Estoy convencido de que esa vocación por la poesía, con esa variante metaliteraria, es fundamental a la obra narrativa de Enrique. Esto explica la tensión poética que alcanzan muchos de sus cuentos, sobre todo a partir de su libro más conocido, Duplicaciones (1973). Enrique no explora el cuento breve en los mismos términos en que lo hicieron los escritores de la generación anterior: no hay nunca una intención paródica ni produce la sensación de que se trata de un pastiche. Ciertas aplicaciones usuales en los cuentistas, el uso de la síntesis, por ejemplo, adquieren en los cuentos de Enrique un valor particular. La función de la síntesis en sus cuentos no es estructural, no implica necesariamente una abreviación de sucesos; de hecho, en muchas ocasiones ocurre lo contrario: la lectura se hace más densa. El uso de la síntesis en su obra cumple una función poética y se distingue porque la prosa se intensifica: las emociones se suman, los miedos se acumulan, las ansiedades se concentran. Desde la publicación de ese libro clave para la literatura de América Central, los cuentos más breves de Enrique alcanzan la condición de poesía en prosa sin contradecir los preceptos de la ficción. Esto es un triunfo muy personal del autor porque indica que su vocación central, esa que proclama su amor por las palabras, ya no necesita ser marginada y se ubica indiscutible al centro de su oficio como narrador.

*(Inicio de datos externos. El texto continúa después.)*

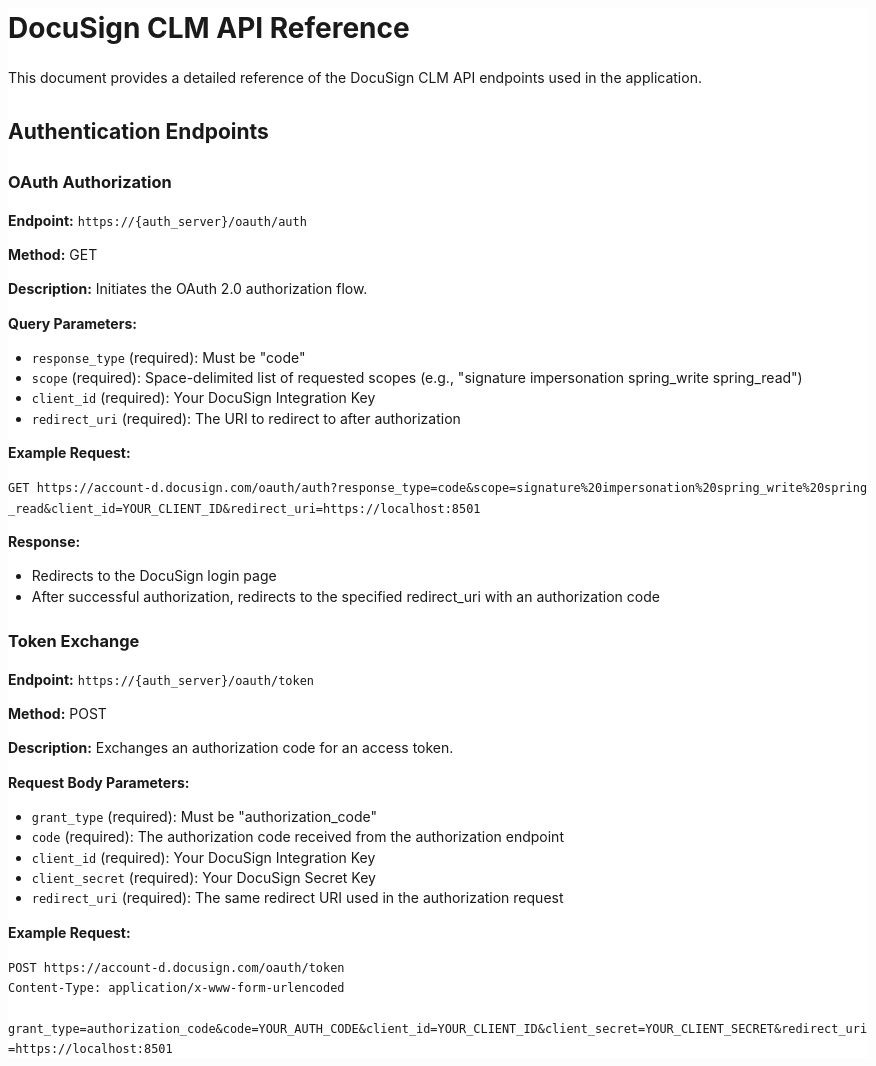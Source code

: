 # DocuSign CLM API Reference

This document provides a detailed reference of the DocuSign CLM API endpoints used in the application.

## Authentication Endpoints

### OAuth Authorization

**Endpoint:** `https://{auth_server}/oauth/auth`

**Method:** GET

**Description:** Initiates the OAuth 2.0 authorization flow.

**Query Parameters:**
- `response_type` (required): Must be "code"
- `scope` (required): Space-delimited list of requested scopes (e.g., "signature impersonation spring_write spring_read")
- `client_id` (required): Your DocuSign Integration Key
- `redirect_uri` (required): The URI to redirect to after authorization

**Example Request:**
```
GET https://account-d.docusign.com/oauth/auth?response_type=code&scope=signature%20impersonation%20spring_write%20spring_read&client_id=YOUR_CLIENT_ID&redirect_uri=https://localhost:8501
```

**Response:**
- Redirects to the DocuSign login page
- After successful authorization, redirects to the specified redirect_uri with an authorization code

### Token Exchange

**Endpoint:** `https://{auth_server}/oauth/token`

**Method:** POST

**Description:** Exchanges an authorization code for an access token.

**Request Body Parameters:**
- `grant_type` (required): Must be "authorization_code"
- `code` (required): The authorization code received from the authorization endpoint
- `client_id` (required): Your DocuSign Integration Key
- `client_secret` (required): Your DocuSign Secret Key
- `redirect_uri` (required): The same redirect URI used in the authorization request

**Example Request:**
```
POST https://account-d.docusign.com/oauth/token
Content-Type: application/x-www-form-urlencoded

grant_type=authorization_code&code=YOUR_AUTH_CODE&client_id=YOUR_CLIENT_ID&client_secret=YOUR_CLIENT_SECRET&redirect_uri=https://localhost:8501
```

Él mismo lo confiesa en “Escritura automática”, el proemio de su libro Luminoso tiempo gris (2002):

Simplemente escribo sobre el arte de escribir de una cier­ta manera. Ésta. Y reflexiono mientras brotan las palabras que meditan, a su vez, sobre su propia secuencia proteica en el pa­pel. Escribo lo que escribo porque escribo. Lo hago y me de­leito en ello como quien fluye con la corriente. Sin persona­jes, sin escenas, sin argumento incluso, y probablemente con una vaga estructura implícita que no es más que la propia for­ma de su contenido. Un contenido que ni yo conozco, que no he buscado, pero que aquí se manifiesta para quien pueda pe­netrarlo.

Soy la escritura que se mira deletrear el infinito desde su precario inicio hasta el final que no termina.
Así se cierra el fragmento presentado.